First of all, the metaverse will surely require processing of enormous amounts of personal data, which will be subject to many of the same increasingly stringent privacy and data processing rules that the social networks face. This may be a heavy burden, especially for smaller companies willing to contribute to the metaverse.
Second, ambiguity of ownership in the metaverse will create a lot of intellectual property disputes. Who will truly own in-game content or items: publishers or users? Are the current business models enough; who drives the sales of the content used and who represents the users who generate content?
And finally, the burning question that is on the lips of each gamer, publisher, and everyone in the digital security industry: how safe will the metaverse be?
Attempts of hacking, tampering, cheating, and theft are prominent in today’s gaming world; will the metaverse make it worse? The interconnection between the metaverse economy and offline economy will surely contribute to it. Stakes will be much higher than they currently are, so it’s increasingly important to bring more security measures to ensure the safety of this new environment.
Bringing law and order to the new, unknown digital space
One of the key elements that will need protection is the digital identity of each user. As mentioned, your metaverse profile will contain much more personal information than your current Google or Facebook account. It will be your entire digital life, your personality — not only with your unique online (and offline) identity, but also with your bank account and other sensitive data. Protecting it against theft will be a critical factor for the entire metaverse endeavor to be successful. Equally important will be to ensure that metaverse users cannot fake their identity.

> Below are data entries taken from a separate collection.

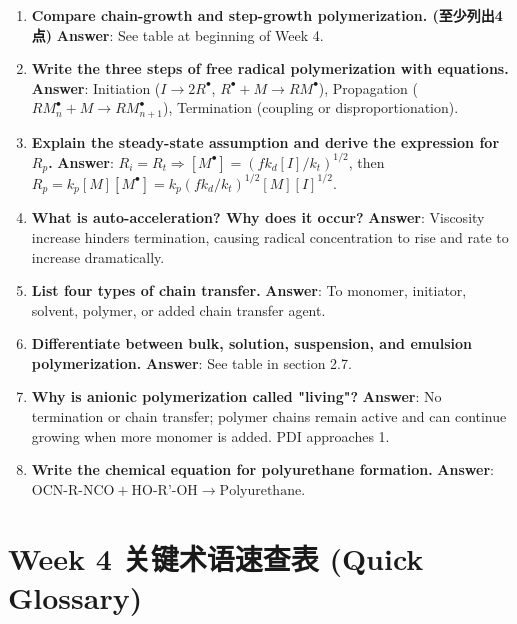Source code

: \documentclass[12pt,a4paper]{ctexart}
\begin{document}
\begin{enumerate}
    \item \textbf{Compare chain-growth and step-growth polymerization. (至少列出4点)}  
    \textbf{Answer}: See table at beginning of Week 4.

    \item \textbf{Write the three steps of free radical polymerization with equations.}  
    \textbf{Answer}: Initiation ($I \rightarrow 2R^\bullet$, $R^\bullet + M \rightarrow RM^\bullet$), Propagation ($RM_n^\bullet + M \rightarrow RM_{n+1}^\bullet$), Termination (coupling or disproportionation).

    \item \textbf{Explain the steady-state assumption and derive the expression for $R_p$.}  
    \textbf{Answer}: $R_i = R_t \Rightarrow [M^\bullet] = (f k_d [I]/k_t)^{1/2}$, then $R_p = k_p [M] [M^\bullet] = k_p (f k_d/k_t)^{1/2} [M][I]^{1/2}$.

    \item \textbf{What is auto-acceleration? Why does it occur?}  
    \textbf{Answer}: Viscosity increase hinders termination, causing radical concentration to rise and rate to increase dramatically.

    \item \textbf{List four types of chain transfer.}  
    \textbf{Answer}: To monomer, initiator, solvent, polymer, or added chain transfer agent.

    \item \textbf{Differentiate between bulk, solution, suspension, and emulsion polymerization.}  
    \textbf{Answer}: See table in section 2.7.

    \item \textbf{Why is anionic polymerization called "living"?}  
    \textbf{Answer}: No termination or chain transfer; polymer chains remain active and can continue growing when more monomer is added. PDI approaches 1.

    \item \textbf{Write the chemical equation for polyurethane formation.}  
    \textbf{Answer}: $\text{OCN-R-NCO} + \text{HO-R'-OH} \rightarrow \text{Polyurethane}$.
\end{enumerate}

\section{Week 4 关键术语速查表 (Quick Glossary)}
\end{document}
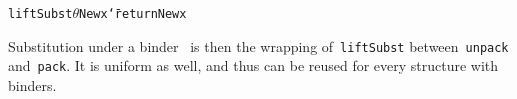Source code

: \documentclass[9pt,preprint,authoryear]{sigplanconf}
\begin{document}
{{{}\vphantom{$\{$}}}\textcolor[rgb]{0,0,0.80}{\texttt{liftSubst}}\textcolor[rgb]{0,0,0.80}{\texttt{\mbox{\hspace{0.50em}}}}\textcolor[rgb]{0,0,0.80}{\texttt{\makebox[1.22ex][c]{\_{}}}}\textcolor[rgb]{0,0,0.80}{\texttt{\mbox{\hspace{0.50em}}}}\textcolor[rgb]{0,0,0.80}{\texttt{$ \theta $}}\textcolor[rgb]{0,0,0.80}{\texttt{\mbox{\hspace{0.50em}}}}\textcolor[cmyk]{0,0.65,0.99,0}{\texttt{\makebox[1.22ex][l]{$ {(} $}}}\textcolor[rgb]{0.70,0.13,0.13}{\texttt{New}}\textcolor[rgb]{0,0,0.80}{\texttt{\mbox{\hspace{0.50em}}}}\textcolor[rgb]{0,0,0.80}{\texttt{x}}\textcolor[cmyk]{0,0.65,0.99,0}{\texttt{\makebox[1.22ex][r]{$ {)} $}}}\textcolor[rgb]{0,0,0.80}{\texttt{\mbox{\hspace{0.50em}}}}\textcolor[cmyk]{0,0.65,0.99,0}{\texttt{{\char `\=}}}\textcolor[rgb]{0,0,0.80}{\texttt{\mbox{\hspace{0.50em}}}}\textcolor[rgb]{0,0,0.80}{\texttt{return}}\textcolor[rgb]{0,0,0.80}{\texttt{\mbox{\hspace{0.50em}}}}\textcolor[cmyk]{0,0.65,0.99,0}{\texttt{\makebox[1.22ex][l]{$ {(} $}}}\textcolor[rgb]{0.70,0.13,0.13}{\texttt{New}}\textcolor[rgb]{0,0,0.80}{\texttt{\mbox{\hspace{0.50em}}}}\textcolor[rgb]{0,0,0.80}{\texttt{x}}\textcolor[cmyk]{0,0.65,0.99,0}{\texttt{\makebox[1.22ex][r]{$ {)} $}}}\textcolor[rgb]{0,0,0.80}{\texttt{{\nopagebreak \newline%
}\vphantom{$\{$}}}%


%
Substitution under a binder{~}\textcolor[cmyk]{0,0.65,0.99,0}{\texttt{\makebox[1.22ex][l]{$ {(} $}}}\textcolor[rgb]{0,0,0.80}{\texttt{\makebox[1.22ex][c]{\textgreater{}}\makebox[1.22ex][c]{\textgreater{}}}}\textcolor[cmyk]{0,0.65,0.99,0}{\texttt{\makebox[1.22ex][r]{$ {)} $}}} is then the wrapping
    of{~}\textcolor[rgb]{0,0,0.80}{\texttt{liftSubst}} between{~}\textcolor[rgb]{0,0,0.80}{\texttt{unpack}} and{~}\textcolor[rgb]{0,0,0.80}{\texttt{pack}}. It is uniform as
    well, and thus can be reused for every structure with binders.%


{\nopagebreak }
\end{document}
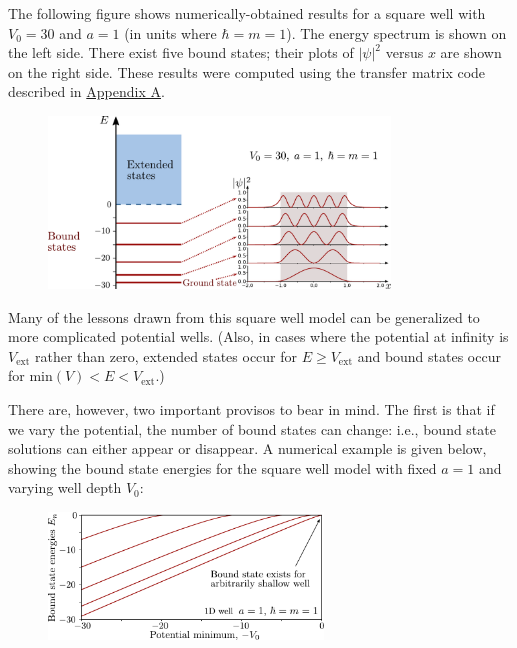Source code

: \documentclass[pra,12pt]{revtex4}
\begin{document}
The following figure shows numerically-obtained results for a square
well with $V_0 = 30$ and $a=1$ (in units where $\hbar = m =1$).  The
energy spectrum is shown on the left side.  There exist five bound
states; their plots of $|\psi|^2$ versus $x$ are shown on the right
side.  These results were computed using the transfer matrix code
described in \hyperref[sec:appendix]{Appendix A}.

\begin{figure}[h]
  \centering\includegraphics[width=0.81\textwidth]{boundvsextended}
\end{figure}


Many of the lessons drawn from this square well model can be
generalized to more complicated potential wells.  (Also, in cases
where the potential at infinity is $V_{\textrm{ext}}$ rather than
zero, extended states occur for $E \ge V_{\textrm{ext}}$ and bound
states occur for $\textrm{min}(V) < E < V_{\textrm{ext}}$.)

There are, however, two important provisos to bear in mind.  The first
is that if we vary the potential, the number of bound states can
change: i.e., bound state solutions can either appear or disappear.  A
numerical example is given below, showing the bound state energies for
the square well model with fixed $a = 1$ and varying well depth $V_0$:

\begin{figure}[h]
  \centering\includegraphics[width=0.65\textwidth]{boundstate1d}
\end{figure}
\end{document}
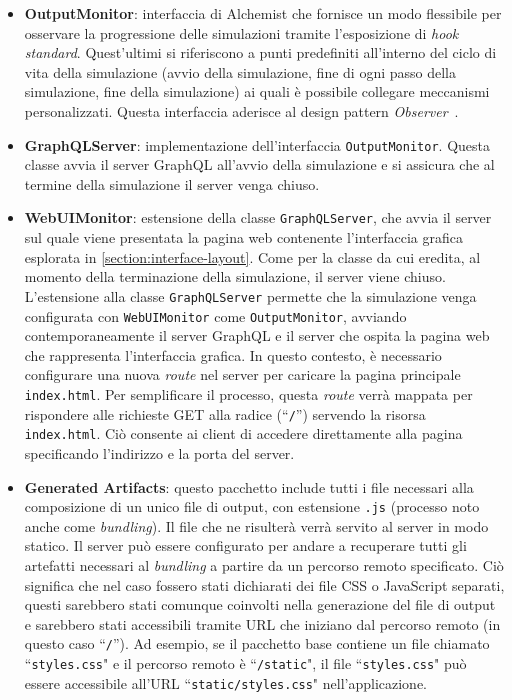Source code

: \begin{itemize}
	\item \textbf{OutputMonitor}: interfaccia di Alchemist che fornisce un modo flessibile per osservare la progressione delle simulazioni tramite l'esposizione di \textit{hook standard}.  Quest'ultimi si riferiscono a punti predefiniti all'interno del ciclo di vita della simulazione (avvio della simulazione, fine di ogni passo della simulazione, fine della simulazione) ai quali è possibile collegare meccanismi personalizzati. Questa interfaccia aderisce al design pattern \textit{Observer}~\cite{Gamma1994}.
	\item \textbf{GraphQLServer}: implementazione dell'interfaccia  \texttt{OutputMonitor}. Questa classe avvia il server GraphQL all'avvio della simulazione e si assicura che al termine della simulazione il server venga chiuso.
    \item \textbf{WebUIMonitor}: estensione della classe \texttt{GraphQLServer}, che avvia il server sul quale viene presentata la pagina web contenente l'interfaccia grafica esplorata in \cref{section:interface-layout}. Come per la classe da cui eredita, al momento della terminazione della simulazione, il server viene chiuso. L'estensione alla classe \texttt{GraphQLServer} permette che la simulazione venga configurata con \texttt{WebUIMonitor} come \texttt{OutputMonitor}, avviando contemporaneamente il server GraphQL e il server che ospita la pagina web che rappresenta l'interfaccia grafica.
    In questo contesto, è necessario configurare una nuova \textit{route} nel server per caricare la pagina principale \texttt{index.html}. Per semplificare il processo, questa \textit{route} verrà mappata per rispondere alle richieste GET alla radice (``\texttt{/}'') servendo la risorsa \texttt{index.html}. Ciò consente ai client di accedere direttamente alla pagina specificando l'indirizzo e la porta del server.
	\item \textbf{Generated Artifacts}: questo pacchetto include tutti i file necessari alla composizione di un unico file di output, con estensione \texttt{.js} (processo noto anche come \textit{bundling}). Il file che ne risulterà verrà servito al server in modo statico. Il server può essere configurato per andare a recuperare tutti gli artefatti necessari al \textit{bundling} a partire da un percorso remoto specificato. Ciò significa che nel caso fossero stati dichiarati dei file CSS o JavaScript separati, questi sarebbero stati comunque coinvolti nella generazione del file di output e sarebbero stati accessibili tramite \ac{URL} che iniziano dal percorso remoto (in questo caso ``\texttt{/}'').	
	Ad esempio, se il pacchetto base contiene un file chiamato ``\texttt{styles.css}" e il percorso remoto è ``\texttt{/static}", il file ``\texttt{styles.css}" può essere accessibile all'URL ``\texttt{static/styles.css}" nell'applicazione. 
	
\end{itemize}

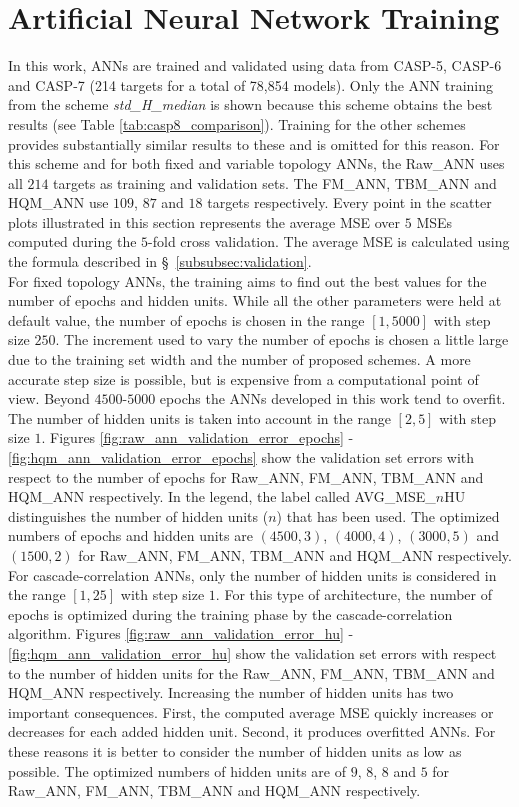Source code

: \section{Artificial Neural Network Training}
\label{sec:ann_training}
In this work, ANNs are trained and validated using data from CASP-5, CASP-6 and CASP-7 (214 targets for a total of 78,854 models). Only the ANN training from the scheme \emph{std\_H\_median} is shown because this scheme obtains the best results (see Table \ref{tab:casp8_comparison}). Training for the other schemes provides substantially similar results to these and is omitted for this reason. For this scheme and for both fixed and variable topology ANNs, the Raw\_ANN uses all $214$ targets as training and validation sets. The FM\_ANN, TBM\_ANN and HQM\_ANN use $109$, $87$ and $18$ targets respectively. Every point in the scatter plots illustrated in this section represents the average MSE over $5$ MSEs computed during the $5$-fold cross validation. The average MSE is calculated using the formula described in \S~\ref{subsubsec:validation}. \\
For fixed topology ANNs, the training aims to find out the best values for the number of epochs and hidden units. While all the other parameters were held at default value, the number of epochs is chosen in the range $[1, 5000]$ with step size $250$. The increment used to vary the number of epochs is chosen a little large due to the training set width and the number of proposed schemes. A more accurate step size is possible, but is expensive from a computational point of view. Beyond $4500$-$5000$ epochs the ANNs developed in this work tend to overfit. The number of hidden units is taken into account in the range $[2, 5]$ with step size $1$. Figures \ref{fig:raw_ann_validation_error_epochs} - \ref{fig:hqm_ann_validation_error_epochs} show the validation set errors with respect to the number of epochs for Raw\_ANN, FM\_ANN, TBM\_ANN and HQM\_ANN respectively. In the legend, the label called AVG\_MSE\_$n$HU distinguishes the number of hidden units ($n$) that has been used. 
The optimized numbers of epochs and hidden units are $(4500, 3)$, $(4000, 4)$, $(3000, 5)$ and $(1500, 2)$ for Raw\_ANN, FM\_ANN, TBM\_ANN and HQM\_ANN respectively.\\
For ca\-sca\-de-\-cor\-re\-la\-tion ANNs, only the number of hidden units is considered in the range $[1, 25]$ with step size $1$. For this type of architecture, the number of epochs is optimized during the training phase by the ca\-sca\-de-\-cor\-re\-la\-tion algorithm. Figures \ref{fig:raw_ann_validation_error_hu} - \ref{fig:hqm_ann_validation_error_hu} show the validation set errors with respect to the number of hidden units for the Raw\_ANN, FM\_ANN, TBM\_ANN and HQM\_ANN respectively. Increasing the number of hidden units has two important consequences. First, the computed average MSE quickly increases or decreases for each added hidden unit. Second, it produces overfitted ANNs. For these reasons it is better to consider the number of hidden units as low as possible. The optimized numbers of hidden units are of $9$, $8$, $8$ and $5$ for Raw\_ANN, FM\_ANN, TBM\_ANN and HQM\_ANN respectively.

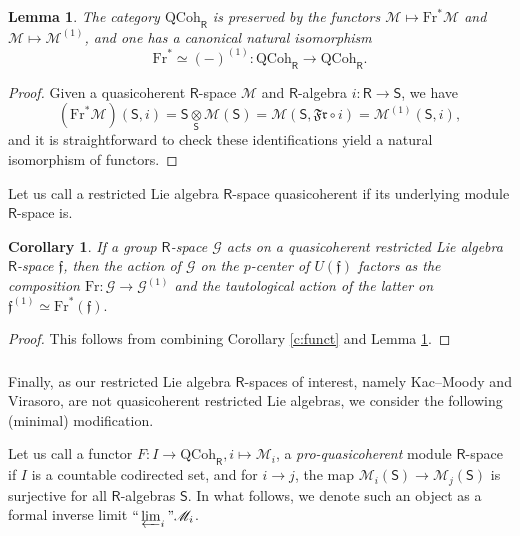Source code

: \documentclass{amsart}
\newtheorem{Cor}[Thm]{Corollary}
\newtheorem{Lem}[Thm]{Lemma}
\theoremstyle{definition}
\newcommand{\sss}{\subsubsection{}}
\newcommand{\fr}{^\on{(1)}}
\newcommand{\Sing}{\mathsf{S}}
\newcommand{\QCoh}{\on{QCoh}}
\newcommand{\sM}{\mathscr{M}}
\newcommand{\on}{\mathrm}
\newcommand{\Ring}{\mathsf{R}}
\newcommand{\ff}{\mathfrak{f}}
\numberwithin{equation}{section}
\begin{document}
\begin{Lem} \label{l:Fr*1} The category $\on{QCoh}_\Ring$ is preserved by the functors $\sM \mapsto \on{Fr}^* \sM$ and $\sM \mapsto \sM\fr$, and one has a canonical natural isomorphism
$$\on{Fr}^* \simeq (-)\fr: \QCoh_\Ring \rightarrow \QCoh_\Ring.$$   
\end{Lem}

\begin{proof} Given a quasicoherent $\Ring$-space $\sM$ and $\Ring$-algebra $i: \Ring \rightarrow \Sing$, we have 
$$(\on{Fr}^* \sM)(\Sing, i) = \Sing \underset{\Sing} \otimes \sM(\Sing) = \sM( \Sing, \mathfrak{Fr} \circ i) = \sM\fr(\Sing, i),$$and it is straightforward to check these identifications yield a natural isomorphism of functors. 
\end{proof}

Let us call a restricted Lie algebra $\Ring$-space quasicoherent if its underlying module $\Ring$-space is. 

\begin{Cor} \label{c:actiononpcenter}If a group $\Ring$-space $\mathscr{G}$ acts on a  quasicoherent restricted Lie algebra $\Ring$-space $\ff$, then the action of $\mathscr{G}$ on the $p$-center of $U(\ff)$ factors as the composition $\on{Fr}: \mathscr{G} \rightarrow \mathscr{G}\fr$ and the tautological action of the latter on $\ff\fr \simeq \on{Fr}^*(\ff).$
\end{Cor}

\begin{proof} This follows from combining Corollary \ref{c:funct} and Lemma \ref{l:Fr*1}. 
\end{proof}


\sss \label{sss_proqcoh} Finally, as our restricted Lie algebra $\Ring$-spaces of interest, namely Kac--Moody and Virasoro, are not quasicoherent restricted Lie algebras, we consider the following (minimal) modification. 

Let us call a functor $F: I \rightarrow \QCoh_\Ring, i \mapsto \sM_i$, a {\em pro-quasicoherent} module $\Ring$-space if $I$ is a countable codirected set, and for $i \rightarrow j$, the map $\sM_i(\Sing) \rightarrow \sM_j(\Sing)$ is surjective for all $\Ring$-algebras $\Sing$. In what follows, we denote such an object as a formal inverse limit $``\varprojlim_i" \sM_i$. 
\end{document}
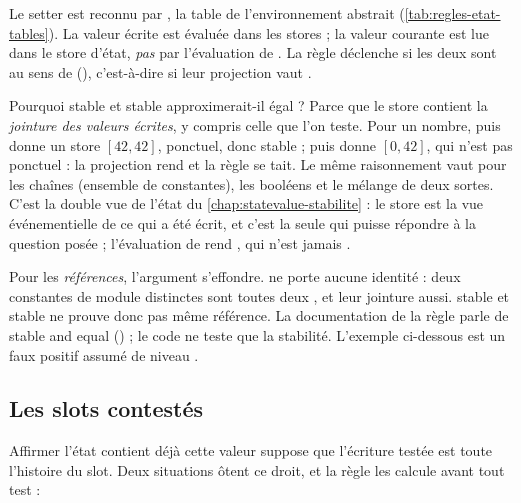 
Le setter est reconnu par , la table de l'environnement abstrait (\cref{tab:regles-etat-tables}). La valeur écrite est évaluée dans les stores ; la valeur courante est lue dans le store d'état, \emph{pas} par l'évaluation de . La règle déclenche si les deux sont  au sens de  (), c'est-à-dire si leur projection  vaut .

Pourquoi \og stable et stable\fg{} approximerait-il \og égal\fg{} ? Parce que le store contient la \emph{jointure des valeurs écrites}, y compris celle que l'on teste. Pour un nombre,  puis  donne un store $[42,42]$, ponctuel, donc stable ;  puis  donne $[0,42]$, qui n'est pas ponctuel : la projection rend  et la règle se tait. Le même raisonnement vaut pour les chaînes (ensemble de constantes), les booléens et le mélange de deux sortes. C'est la double vue de l'état du \cref{chap:statevalue-stabilite} : le store est la vue \og événementielle\fg{} de ce qui a été écrit, et c'est la seule qui puisse répondre à la question posée ; l'évaluation de  rend , qui n'est jamais .

\begin{piege}
Pour les \emph{références}, l'argument s'effondre.  ne porte aucune identité : deux constantes de module distinctes sont toutes deux , et leur jointure aussi. \og stable et stable\fg{} ne prouve donc pas \og même référence\fg. La documentation  de la règle parle de \og stable and equal\fg{} () ; le code ne teste que la stabilité. L'exemple  ci-dessous est un faux positif assumé de niveau \Warning.
\end{piege}

\subsection{Les slots contestés}

Affirmer \og l'état contient déjà cette valeur\fg{} suppose que l'écriture testée est toute l'histoire du slot. Deux situations ôtent ce droit, et la règle les calcule avant tout test :

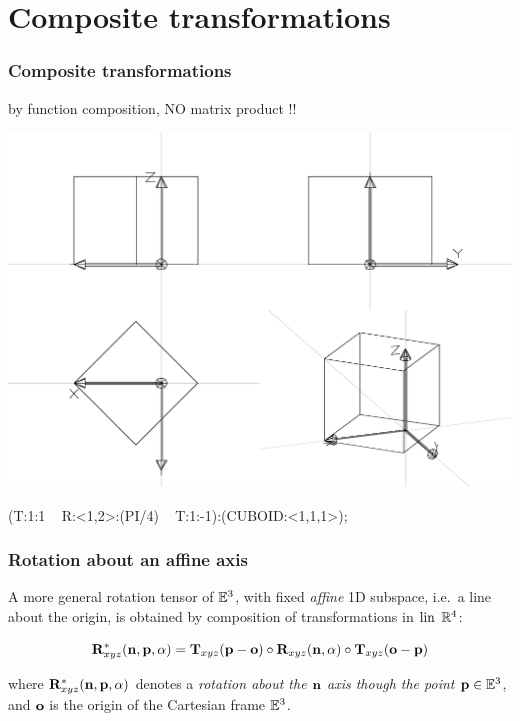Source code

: \documentclass{beamer}
\begin{document}
\section{Composite transformations}
\begin{frame}[fragile]\frametitle{Composite transformations}

by function composition, NO matrix product !!

\vfill
    

\vfill

\centering\includegraphics[width=0.6\linewidth]{figs/cube-trt}
\vfill

\begin{python}
 (T:1:1  ~  R:<1,2>:(PI/4)  ~  T:1:-1):(CUBOID:<1,1,1>);
\end{python}


\end{frame}
\begin{frame}\frametitle{Rotation about an affine axis}

\vfill

A more general rotation tensor of ${\mathbb{E}}^3$, with fixed \emph{affine} 1D subspace, i.e.~a line about the origin, is obtained by \alert{composition of transformations} in $\mbox{\rm lin}\,\ \mathbb{R}^4$:

\vfill
\[
{\bf R}_{xyz}^{*}({\bf n}, {\bf p}, \alpha) =
{\bf T}_{xyz}({\bf p}-{\bf o})\circ {\bf R}_{xyz}({\bf n}, \alpha)\circ {\bf T}_{xyz}({\bf o}-{\bf p})
\]

\vfill

where ${\bf R}_{xyz}^{*}({\bf n}, {\bf p}, \alpha)$ denotes a \emph{rotation about the ${\bf n}$ axis though the point ${\bf p}\in{\mathbb{E}}^3$}, and ${\bf o}$ is the origin of the Cartesian frame ${\mathbb{E}}^3$.

\vfill

\end{frame}
\end{document}
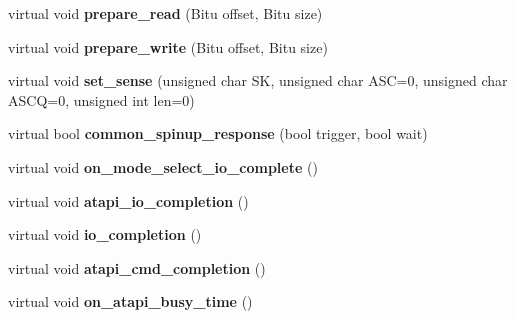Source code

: \begin{DoxyCompactItemize}
\item 
\hypertarget{classIDEATAPICDROMDevice_a5ad63645768cdaaacdb32b133d357768}{virtual void {\bfseries prepare\-\_\-read} (Bitu offset, Bitu size)}\label{classIDEATAPICDROMDevice_a5ad63645768cdaaacdb32b133d357768}

\item 
\hypertarget{classIDEATAPICDROMDevice_abb361d1191a9e673e5ae2e26215e5e86}{virtual void {\bfseries prepare\-\_\-write} (Bitu offset, Bitu size)}\label{classIDEATAPICDROMDevice_abb361d1191a9e673e5ae2e26215e5e86}

\item 
\hypertarget{classIDEATAPICDROMDevice_aa9c9e1b85c8e4715dc22a2e97171c163}{virtual void {\bfseries set\-\_\-sense} (unsigned char S\-K, unsigned char A\-S\-C=0, unsigned char A\-S\-C\-Q=0, unsigned int len=0)}\label{classIDEATAPICDROMDevice_aa9c9e1b85c8e4715dc22a2e97171c163}

\item 
\hypertarget{classIDEATAPICDROMDevice_aa2cd10dadb8a407c6576bddece23a45d}{virtual bool {\bfseries common\-\_\-spinup\-\_\-response} (bool trigger, bool wait)}\label{classIDEATAPICDROMDevice_aa2cd10dadb8a407c6576bddece23a45d}

\item 
\hypertarget{classIDEATAPICDROMDevice_aef7969279bffa8b4513076ddcb25a3cc}{virtual void {\bfseries on\-\_\-mode\-\_\-select\-\_\-io\-\_\-complete} ()}\label{classIDEATAPICDROMDevice_aef7969279bffa8b4513076ddcb25a3cc}

\item 
\hypertarget{classIDEATAPICDROMDevice_ac028d999d90f21f20df61c8b5df19baf}{virtual void {\bfseries atapi\-\_\-io\-\_\-completion} ()}\label{classIDEATAPICDROMDevice_ac028d999d90f21f20df61c8b5df19baf}

\item 
\hypertarget{classIDEATAPICDROMDevice_a2c96f54764050498601b600fec041b80}{virtual void {\bfseries io\-\_\-completion} ()}\label{classIDEATAPICDROMDevice_a2c96f54764050498601b600fec041b80}

\item 
\hypertarget{classIDEATAPICDROMDevice_a629eca83d8028b44506aed8ab35d58d2}{virtual void {\bfseries atapi\-\_\-cmd\-\_\-completion} ()}\label{classIDEATAPICDROMDevice_a629eca83d8028b44506aed8ab35d58d2}

\item 
\hypertarget{classIDEATAPICDROMDevice_a4baf9f71c10e70fcd1b0c7a32dc668a8}{virtual void {\bfseries on\-\_\-atapi\-\_\-busy\-\_\-time} ()}\label{classIDEATAPICDROMDevice_a4baf9f71c10e70fcd1b0c7a32dc668a8}


\end{DoxyCompactItemize}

This new universe will supposedly be fun to spend time in due to the vast offering of its entertainment value. We have already witnessed a lot of hacking and tampering of different gaming and entertainment outlets, so it’s fair to assume this will happen in the metaverse as well.
What will the industry’s response to hacking, tampering, cheating, and theft be, and how will it be counteracted? The unfair advantage provided to some players by cheating and tampering will not only make other players incapacitated in comparison but will also ruin the experience for those who simply enjoy relying on their skills alone.
So, in order to avoid the fair players becoming frustrated and refusing to pay — which would undermine the entire undertaking — companies contributing to the metaverse will need to find a reputable cybersecurity partner to protect their games. They will need to rely on technology that can protect their games from pirates and cheaters with no impact on the game experience itself.
The security of this new environment will lie on the shoulders of the companies involved with the metaverse as they will have to assume the role of authenticators. They will have to find a way of stopping cheating and fraud in the metaverse, so that users are happy, while content, data — and profits — stay safe.
Just like in any other digital landscape where authentication plays a key role, cybersecurity will play a significant role in keeping the parties safe. No matter how sophisticated the technology and techniques of circumventing security measures will be, businesses will need to stay one step ahead of cyber criminals. So, the armaments race in cybersecurity that we’ve known for years will get even more intense.
And what will actually happen to the cheaters? Will they be sent to a sub-universe where they’re free to cheat where cheating is accepted as part of the rules? How will users in the metaverse be monitored to ensure any removal of possible illegal operations, morally corrupt conduct, and hate speech? By private companies themselves or by some governmental cyber-police?
There are a lot of open questions to be answered and certainly an interesting challenge for the metaverse community as well as the cybersecurity providers.